Rechtsanwalt Karl-Heinz Armbrust ist Refe­rent für Zivilrecht beim Hessischen Bauernverband.

LW: Herr Armbrust, Sie setzen sich intensiv mit Rohstofflieferverträgen auseinander. Was ist bei der Vertragsgestaltung für Anlagen­betreiber und Land­wirte wichtig?
Karl-Heinz Armbrust:
Wichtig ist grundsätzlich, dass sich sowohl der Anlagenbetrei­ber als auch der Rohstoffl­ieferant ihrer engen Zusammenarbeit bewusst sind. Beide sind voneinan­der abhängig, soll es langfristig er­folgreich verlaufen. Für die Gestaltung von Substratlieferverträgen bedeutet dies, nur wenn die Interessen aller Beteiligten angemessen und ausgewogen berücksichtigt werden, ist eine langfristige und erfolgreiche Zusammenarbeit wirklich gewährsleistet.

LW: Was ist im Rohstoffliefervertrag geregelt?
Armbrust:
Der Rohstoffliefervertrag regelt die Rechtsbeziehun­gen zwischen dem Anlagenbetreiber und dem Lieferanten von Bio­­masse, dem Landwirt. Die Mög­lichkeiten zur Ausgestaltung sind sehr vielfältig und können auf die jeweiligen Ansprüche der Parteien abgestimmt werden. Es kann bereits einen Unterschied machen, ob der Landwirt Beteilig­ter an der Anlage ist oder „nur“ Biomas­selieferant ist. Im Substratliefervertrag sollten ferner die Substratart, wie Mais, Gras oder Getreide, als auch Menge oder Gewicht (wie t oder m3) sowie die Qualität des Rohstoffes, beispielsweise Angaben zur Trockensubstanz beziehungsweise Schnittlänge, enthalten sein. Dabei ist aber darauf zu achten, dass sich der Landwirt als Lieferant Ertragsschwankungen beziehungsweise eine Art Lieferkorridor im Vertrag einrichten lässt. Es sollte ge­regelt sein, dass eine gewisse Menge (prozentual) sowohl unterhalb als auch oberhalb der vereinbarten Substratliefermenge möglich ist. Statt der festgeleg­ten Menge könnte sich der Land­wirt verpflichten, eine vorher festgelegte Fläche (Vertragsfläche) für die Lieferung der nachwachsenden Rohstoffe zur Verfü­gung zu stellen. Denkbar ist auch eine Kombination von Liefermenge und Anbaufläche.

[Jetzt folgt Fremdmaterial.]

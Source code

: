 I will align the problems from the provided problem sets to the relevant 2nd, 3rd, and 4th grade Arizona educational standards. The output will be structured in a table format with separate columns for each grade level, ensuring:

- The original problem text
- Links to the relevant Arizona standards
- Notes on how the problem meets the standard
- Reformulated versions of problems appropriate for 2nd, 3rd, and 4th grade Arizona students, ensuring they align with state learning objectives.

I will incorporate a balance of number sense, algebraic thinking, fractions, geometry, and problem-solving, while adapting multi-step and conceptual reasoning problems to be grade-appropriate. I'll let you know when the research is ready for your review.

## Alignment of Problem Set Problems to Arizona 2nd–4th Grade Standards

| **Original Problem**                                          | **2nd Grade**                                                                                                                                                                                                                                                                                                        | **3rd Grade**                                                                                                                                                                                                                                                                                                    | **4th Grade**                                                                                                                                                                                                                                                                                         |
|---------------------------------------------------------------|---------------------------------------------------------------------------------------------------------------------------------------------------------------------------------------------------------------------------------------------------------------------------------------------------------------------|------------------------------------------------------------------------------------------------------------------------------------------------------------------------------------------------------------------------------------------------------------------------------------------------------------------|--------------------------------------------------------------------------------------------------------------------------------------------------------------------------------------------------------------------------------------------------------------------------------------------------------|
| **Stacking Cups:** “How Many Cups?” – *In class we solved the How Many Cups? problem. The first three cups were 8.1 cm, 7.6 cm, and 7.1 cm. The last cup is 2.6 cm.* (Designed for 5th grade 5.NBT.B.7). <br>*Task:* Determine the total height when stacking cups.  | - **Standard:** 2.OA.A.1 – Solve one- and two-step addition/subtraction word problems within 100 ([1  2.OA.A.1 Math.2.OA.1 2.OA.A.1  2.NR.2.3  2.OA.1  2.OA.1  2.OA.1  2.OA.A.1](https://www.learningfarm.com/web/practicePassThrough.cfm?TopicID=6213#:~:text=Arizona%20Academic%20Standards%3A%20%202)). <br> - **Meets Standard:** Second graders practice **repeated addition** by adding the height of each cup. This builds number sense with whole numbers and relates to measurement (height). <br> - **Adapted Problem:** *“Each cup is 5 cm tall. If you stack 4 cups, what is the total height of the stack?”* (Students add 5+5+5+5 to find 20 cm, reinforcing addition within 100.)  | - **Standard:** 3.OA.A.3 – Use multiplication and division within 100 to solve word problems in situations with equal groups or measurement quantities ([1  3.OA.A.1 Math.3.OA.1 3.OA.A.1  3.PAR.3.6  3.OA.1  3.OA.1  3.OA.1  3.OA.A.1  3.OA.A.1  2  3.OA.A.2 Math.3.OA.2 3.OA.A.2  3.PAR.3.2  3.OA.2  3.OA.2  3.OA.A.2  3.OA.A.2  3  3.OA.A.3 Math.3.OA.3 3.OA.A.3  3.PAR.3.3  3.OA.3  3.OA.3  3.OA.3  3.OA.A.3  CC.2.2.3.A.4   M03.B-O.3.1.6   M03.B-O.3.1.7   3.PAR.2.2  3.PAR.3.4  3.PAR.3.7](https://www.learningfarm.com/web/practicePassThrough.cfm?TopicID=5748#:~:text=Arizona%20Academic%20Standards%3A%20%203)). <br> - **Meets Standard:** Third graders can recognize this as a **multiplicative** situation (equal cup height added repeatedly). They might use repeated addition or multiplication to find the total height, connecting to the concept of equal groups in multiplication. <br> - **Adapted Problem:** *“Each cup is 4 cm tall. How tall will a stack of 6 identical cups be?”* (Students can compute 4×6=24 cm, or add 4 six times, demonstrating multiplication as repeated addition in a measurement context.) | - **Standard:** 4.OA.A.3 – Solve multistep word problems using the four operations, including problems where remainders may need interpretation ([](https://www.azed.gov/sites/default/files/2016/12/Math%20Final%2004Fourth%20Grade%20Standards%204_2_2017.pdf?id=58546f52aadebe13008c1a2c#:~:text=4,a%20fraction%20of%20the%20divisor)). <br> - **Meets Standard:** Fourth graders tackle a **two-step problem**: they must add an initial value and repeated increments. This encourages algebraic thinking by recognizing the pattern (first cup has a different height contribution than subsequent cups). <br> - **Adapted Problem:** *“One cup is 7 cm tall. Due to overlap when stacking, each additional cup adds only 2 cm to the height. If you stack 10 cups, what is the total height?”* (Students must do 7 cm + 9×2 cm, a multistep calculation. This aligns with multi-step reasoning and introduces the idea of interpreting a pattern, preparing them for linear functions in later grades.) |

LW: Worauf sollte man in Bezug auf die Preisfin­dung für den Rohstoff besonders achten?
Armbrust:
Die Märkte von Bio­masse sind stark von lokalen Einflüssen auf Angebot und Nachfrage abhängig. In der Regel kann daher nicht auf Preisnotierung zurückgegriffen werden. Das bedeutet, die Parteien müssen gemeinsam einen Preis aushandeln. Der Landwirt sollte dabei auf jeden Fall einen Preis erzielen können, der dem entgan­genen Nutzen einer Frucht, die er anderweitig hätte anbauen können, entspricht. Beispielsweise sollte der Deckungsbeitrag von Biogas-Mais in etwa mindestens dem Verfahren von Silomais (beide Anbauverfahren jeweils bei Verkauf ab Feld bewertet) entsprechen können. Was vertragliche Komponenten zur Preisanpassung betrifft, so sind hier mehrere Regelungen denkbar: So ist eine Preisanpassungsklausel nicht notwendig, wenn es sich um Verträge mit kurzer Laufzeit handelt oder solche, die jederzeit kündbar sind. Ferner wäre denkbar, dass sich der Substratpreis gekoppel am Weizenpreis, orientiert. Derzeit wird ein Preisanpassung gekoppelt an die Entwicklung zum Beispiel am Rohöl oder Erdgas diskutiert. Diese Überlegungen können dann von Bedeutung sein, wenn das erzeugte Biogas in ein Erdgasnetz eingespeist werden soll. Eventuell sollten Abschlagzahlungen geregelt sein, um die Liquidität des Lieferan­ten zu sichern.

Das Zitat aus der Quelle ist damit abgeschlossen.